Sporadic juvenile polyps are not uncommon and may be found in up to 2% of children. When these isolated polyps are identified in adults, they are termed "retention polyps". These sporadic lesions are generally asymptomatic and are not related to JPS.

The criteria for JPS are: (1) greater than 5 juvenile polyps in the colon (2) presence of extracolonic juvenile polyps (3) any number of juvenile polyps in a patient with a family history of JPS (Iacobuzio-Donahue). Usually in JPS, numerous (50-100) hamartomatous polyps are found in the GI tract (Kumar).
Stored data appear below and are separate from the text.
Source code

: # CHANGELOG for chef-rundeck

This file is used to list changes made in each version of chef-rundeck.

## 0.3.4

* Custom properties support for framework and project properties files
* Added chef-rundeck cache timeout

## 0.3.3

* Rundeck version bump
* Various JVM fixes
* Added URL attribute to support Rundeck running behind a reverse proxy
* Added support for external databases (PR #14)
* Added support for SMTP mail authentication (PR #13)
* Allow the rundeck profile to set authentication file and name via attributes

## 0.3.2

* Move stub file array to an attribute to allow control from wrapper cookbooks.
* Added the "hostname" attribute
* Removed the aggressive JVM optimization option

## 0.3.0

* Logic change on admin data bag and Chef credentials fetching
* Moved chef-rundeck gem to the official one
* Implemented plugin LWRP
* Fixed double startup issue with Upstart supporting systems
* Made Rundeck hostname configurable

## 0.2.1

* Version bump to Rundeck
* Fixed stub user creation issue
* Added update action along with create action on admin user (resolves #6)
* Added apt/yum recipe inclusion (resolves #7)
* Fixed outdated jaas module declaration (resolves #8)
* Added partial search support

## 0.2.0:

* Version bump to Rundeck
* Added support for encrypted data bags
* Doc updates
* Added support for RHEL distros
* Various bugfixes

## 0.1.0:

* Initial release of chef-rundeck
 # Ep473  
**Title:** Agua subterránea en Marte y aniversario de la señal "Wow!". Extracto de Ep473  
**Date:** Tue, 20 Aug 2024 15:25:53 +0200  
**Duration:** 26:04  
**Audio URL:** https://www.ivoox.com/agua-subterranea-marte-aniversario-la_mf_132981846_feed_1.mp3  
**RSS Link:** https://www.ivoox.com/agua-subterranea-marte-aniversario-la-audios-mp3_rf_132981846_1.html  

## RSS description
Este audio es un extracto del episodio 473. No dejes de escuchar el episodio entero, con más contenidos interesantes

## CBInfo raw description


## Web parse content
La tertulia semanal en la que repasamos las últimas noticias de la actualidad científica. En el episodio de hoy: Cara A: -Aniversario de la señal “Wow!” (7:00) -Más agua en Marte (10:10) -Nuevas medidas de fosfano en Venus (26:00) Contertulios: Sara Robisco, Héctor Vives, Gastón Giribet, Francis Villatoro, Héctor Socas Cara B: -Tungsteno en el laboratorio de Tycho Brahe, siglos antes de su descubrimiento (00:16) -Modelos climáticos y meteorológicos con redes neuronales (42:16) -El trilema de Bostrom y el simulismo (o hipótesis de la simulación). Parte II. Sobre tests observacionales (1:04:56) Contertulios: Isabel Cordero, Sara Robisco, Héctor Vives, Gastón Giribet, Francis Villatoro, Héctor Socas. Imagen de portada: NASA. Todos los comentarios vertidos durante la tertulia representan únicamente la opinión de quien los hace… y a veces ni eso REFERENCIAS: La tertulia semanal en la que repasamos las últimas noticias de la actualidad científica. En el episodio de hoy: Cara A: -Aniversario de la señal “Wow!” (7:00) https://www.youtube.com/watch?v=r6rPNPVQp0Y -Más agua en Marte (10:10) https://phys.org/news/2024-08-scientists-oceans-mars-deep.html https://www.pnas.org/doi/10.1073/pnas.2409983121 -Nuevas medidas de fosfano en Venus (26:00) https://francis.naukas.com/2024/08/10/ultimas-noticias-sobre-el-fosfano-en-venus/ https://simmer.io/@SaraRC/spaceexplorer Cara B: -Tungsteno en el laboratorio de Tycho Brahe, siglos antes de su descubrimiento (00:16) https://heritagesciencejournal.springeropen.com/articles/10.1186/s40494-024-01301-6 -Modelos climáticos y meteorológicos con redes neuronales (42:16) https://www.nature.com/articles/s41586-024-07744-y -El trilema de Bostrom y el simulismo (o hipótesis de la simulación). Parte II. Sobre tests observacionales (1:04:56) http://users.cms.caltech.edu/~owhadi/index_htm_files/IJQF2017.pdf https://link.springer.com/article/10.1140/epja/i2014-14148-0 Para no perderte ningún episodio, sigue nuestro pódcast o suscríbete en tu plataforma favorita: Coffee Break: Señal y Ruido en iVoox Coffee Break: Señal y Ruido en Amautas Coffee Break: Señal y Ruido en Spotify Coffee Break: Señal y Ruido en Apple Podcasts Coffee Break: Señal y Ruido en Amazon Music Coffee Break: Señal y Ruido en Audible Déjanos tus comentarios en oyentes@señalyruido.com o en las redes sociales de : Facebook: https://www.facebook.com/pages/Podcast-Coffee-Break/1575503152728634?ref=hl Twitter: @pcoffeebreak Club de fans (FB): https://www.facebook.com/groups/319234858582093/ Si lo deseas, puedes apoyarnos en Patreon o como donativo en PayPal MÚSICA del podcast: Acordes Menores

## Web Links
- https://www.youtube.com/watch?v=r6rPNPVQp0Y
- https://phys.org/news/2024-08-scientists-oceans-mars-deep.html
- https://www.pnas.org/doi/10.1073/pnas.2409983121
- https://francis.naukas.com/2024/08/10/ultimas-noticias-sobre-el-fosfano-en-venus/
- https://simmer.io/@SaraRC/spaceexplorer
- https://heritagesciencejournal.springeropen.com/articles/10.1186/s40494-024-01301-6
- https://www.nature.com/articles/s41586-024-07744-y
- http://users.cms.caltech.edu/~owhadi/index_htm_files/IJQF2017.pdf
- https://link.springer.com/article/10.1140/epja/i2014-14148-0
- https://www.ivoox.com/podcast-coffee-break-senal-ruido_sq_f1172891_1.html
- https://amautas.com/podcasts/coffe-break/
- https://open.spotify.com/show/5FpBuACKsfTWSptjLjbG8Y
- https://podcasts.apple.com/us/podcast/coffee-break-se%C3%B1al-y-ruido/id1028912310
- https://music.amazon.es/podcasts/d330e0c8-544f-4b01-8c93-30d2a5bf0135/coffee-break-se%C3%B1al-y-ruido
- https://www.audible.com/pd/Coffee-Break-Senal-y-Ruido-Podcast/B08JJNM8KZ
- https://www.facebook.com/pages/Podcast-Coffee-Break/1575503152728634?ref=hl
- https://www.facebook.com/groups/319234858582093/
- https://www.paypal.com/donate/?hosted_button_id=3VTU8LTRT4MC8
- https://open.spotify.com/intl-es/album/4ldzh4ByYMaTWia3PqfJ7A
Up to 50% of JPS arise de novo, and the rest are inherited in an autosomal dominant manner. Thus far, two genes have been associated with JPS: SMAD4 and BMPRIA, which are involved in cell cycle regulation. Testing for deletions or point mutations in these genes may now be offered to patients (Gammon)

CLINICAL

Average age at diagnosis is 9.5 years for JPS, although sporadic lesions may be found at an earlier age. Most common presentation is painless rectal bleeding. 10-20% of patients experience abdominal pain, protrusion of the polyp through the anus and diarrhea. In rare cases of extensive polyposis, there may be intussusception, protein-losing enteropathy and malabsorption (Iacobuzio-Donahue).

TREATMENT

Dyplasia has been identified in up to 30% of polyps in JPS patients, thus, these patients require vigilant colorectal surveillance starting at young age. The incidence of colon cancer is 20% by age 35 and 68% by age 68. For patients with gastric polyps, the incidence of gastric carcinoma is 21% (Schreibman).

Colonoscopy and upper endoscopy is recommended starting at age 15, to be repeated annually or every two years (depending on previous colonoscopy and endoscopy findings and clinical symptoms)(Gammon). Patients with extensive polyposis may require a colectomy.

PROGNOSIS

A 2007 study conducted by Brosens and colleagues on 84 patients with JPS found the relative risk colorectal cancer was 34.0 compared to the general population. The lifetime risk was 38.7% and the average age at diagnosis was 43.9 (Brosens).

PEARLS

→Sporadic juvenile polyps are not uncommon and does not indicate a diagnosis of JPS.

→Microscopically, tortuous and dilated glands are embedded in an inflammed stroma.

→The most common clinical presentation is painless bleeding.

→It is important to recognize JPS as these patients have an increased risk of developing colon cancer at an earlier age.

RELATED DIAGNOSES

Colon : Tubular Adenoma

Colon : Hyperplastic polyp

DIFFERENTIAL DIAGNOSES

Stomach : Peutz-Jeugers Polyp

REFERENCES

Brosens LA, et al. Risk of colorectal cancer in juvenile polyposis. Gut. 2007;56(7):965-7.

Gammon A, Jasperson K, Kolhmann W, et al. Hamartomatous polyposis syndrome. Best Practice and Research Clinical Gastroenterology. 23 (2009); 219-231.

Iacobuzio-Donahue CA, Montgomery EA. Gastrointestinal and Liver Pathology: Foundations in Diagnostic Pathology. Philadelphia, PA: Elsevier; 2005: 355-358.

Kumar V, Abbas AK, Fausto N. Robbins and Cotran Pathologic Basis of Disease. 7th Ed. Philadelphia, PA: Elsevier; 2005: 859.

Mills SE, ed. Sternberg's Diagnostic Surgical Pathology.4th Ed. Philadelphia, PA: Lippincott Williams & Wilkins; 2004: 1550.

Schreibman IR, Baker M, Amos C. The Hamartomatosis Polyposis Syndromes: A Clinical and Molecular Review. Am J Gastroenterol. 2005;100:476-490.